* **WHAT IS REQUIRED**:
The range to reproduce runs from the line containing "(Cypriot bank account)" through the last line of the listing below; give exactly those lines and no others.

* **RECORDS FOR PROCESSING**:
============================================================

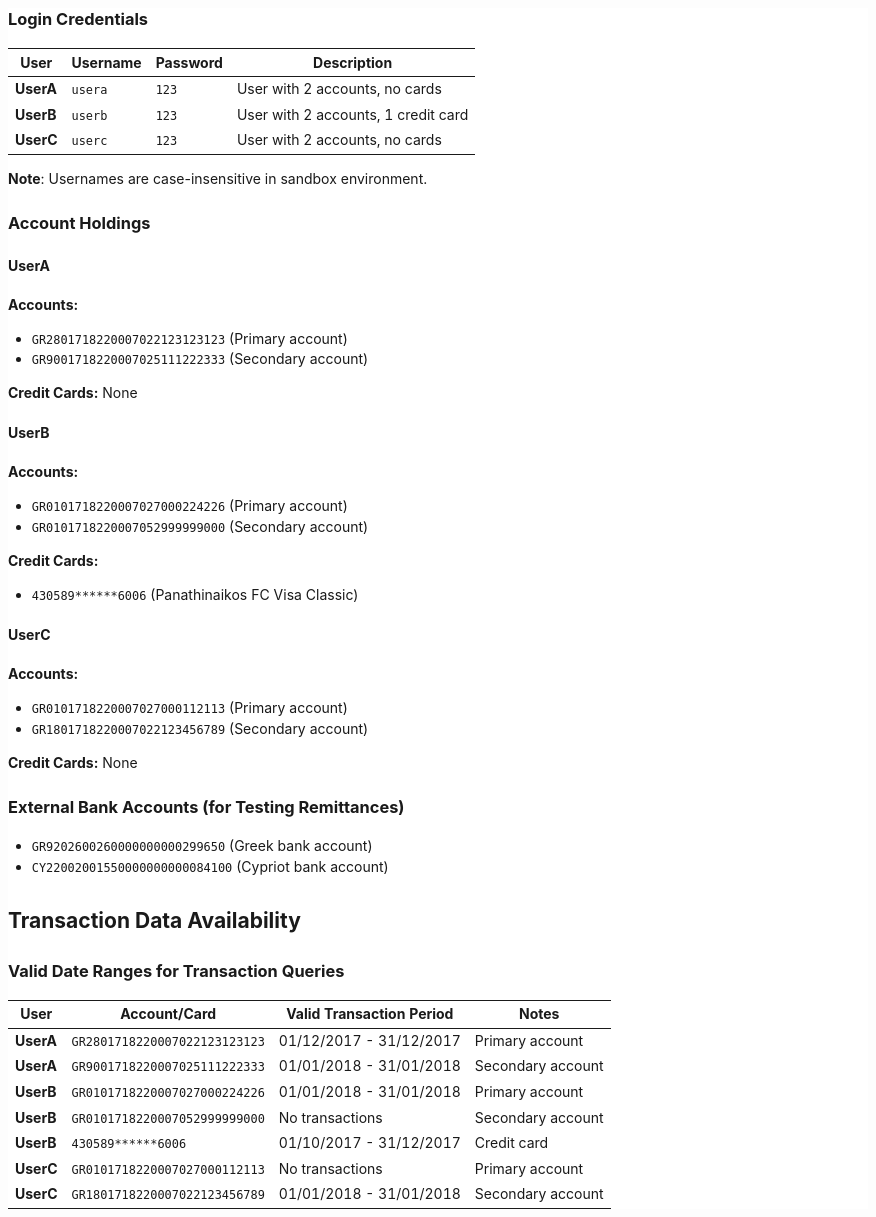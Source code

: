 ### Login Credentials
| User | Username | Password | Description |
|------|----------|----------|-------------|
| **UserA** | `usera` | `123` | User with 2 accounts, no cards |
| **UserB** | `userb` | `123` | User with 2 accounts, 1 credit card |
| **UserC** | `userc` | `123` | User with 2 accounts, no cards |

**Note**: Usernames are case-insensitive in sandbox environment.

### Account Holdings

#### UserA
**Accounts:**
- `GR2801718220007022123123123` (Primary account)
- `GR9001718220007025111222333` (Secondary account)

**Credit Cards:** None

#### UserB  
**Accounts:**
- `GR0101718220007027000224226` (Primary account)
- `GR0101718220007052999999000` (Secondary account)

**Credit Cards:**
- `430589******6006` (Panathinaikos FC Visa Classic)

#### UserC
**Accounts:**
- `GR0101718220007027000112113` (Primary account)
- `GR1801718220007022123456789` (Secondary account)

**Credit Cards:** None

### External Bank Accounts (for Testing Remittances)
- `GR9202600260000000000299650` (Greek bank account)
- `CY22002001550000000000084100` (Cypriot bank account)

## Transaction Data Availability

### Valid Date Ranges for Transaction Queries

| User | Account/Card | Valid Transaction Period | Notes |
|------|--------------|-------------------------|-------|
| **UserA** | `GR2801718220007022123123123` | 01/12/2017 - 31/12/2017 | Primary account |
| **UserA** | `GR9001718220007025111222333` | 01/01/2018 - 31/01/2018 | Secondary account |
| **UserB** | `GR0101718220007027000224226` | 01/01/2018 - 31/01/2018 | Primary account |
| **UserB** | `GR0101718220007052999999000` | No transactions | Secondary account |
| **UserB** | `430589******6006` | 01/10/2017 - 31/12/2017 | Credit card |
| **UserC** | `GR0101718220007027000112113` | No transactions | Primary account |
| **UserC** | `GR1801718220007022123456789` | 01/01/2018 - 31/01/2018 | Secondary account |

============================================================

* **ANSWER FOR THIS EXERCISE**:
- `CY22002001550000000000084100` (Cypriot bank account)

## Transaction Data Availability

### Valid Date Ranges for Transaction Queries

| User | Account/Card | Valid Transaction Period | Notes |
|------|--------------|-------------------------|-------|
| **UserA** | `GR2801718220007022123123123` | 01/12/2017 - 31/12/2017 | Primary account |
| **UserA** | `GR9001718220007025111222333` | 01/01/2018 - 31/01/2018 | Secondary account |
| **UserB** | `GR0101718220007027000224226` | 01/01/2018 - 31/01/2018 | Primary account |
| **UserB** | `GR0101718220007052999999000` | No transactions | Secondary account |
| **UserB** | `430589******6006` | 01/10/2017 - 31/12/2017 | Credit card |
| **UserC** | `GR0101718220007027000112113` | No transactions | Primary account |
| **UserC** | `GR1801718220007022123456789` | 01/01/2018 - 31/01/2018 | Secondary account |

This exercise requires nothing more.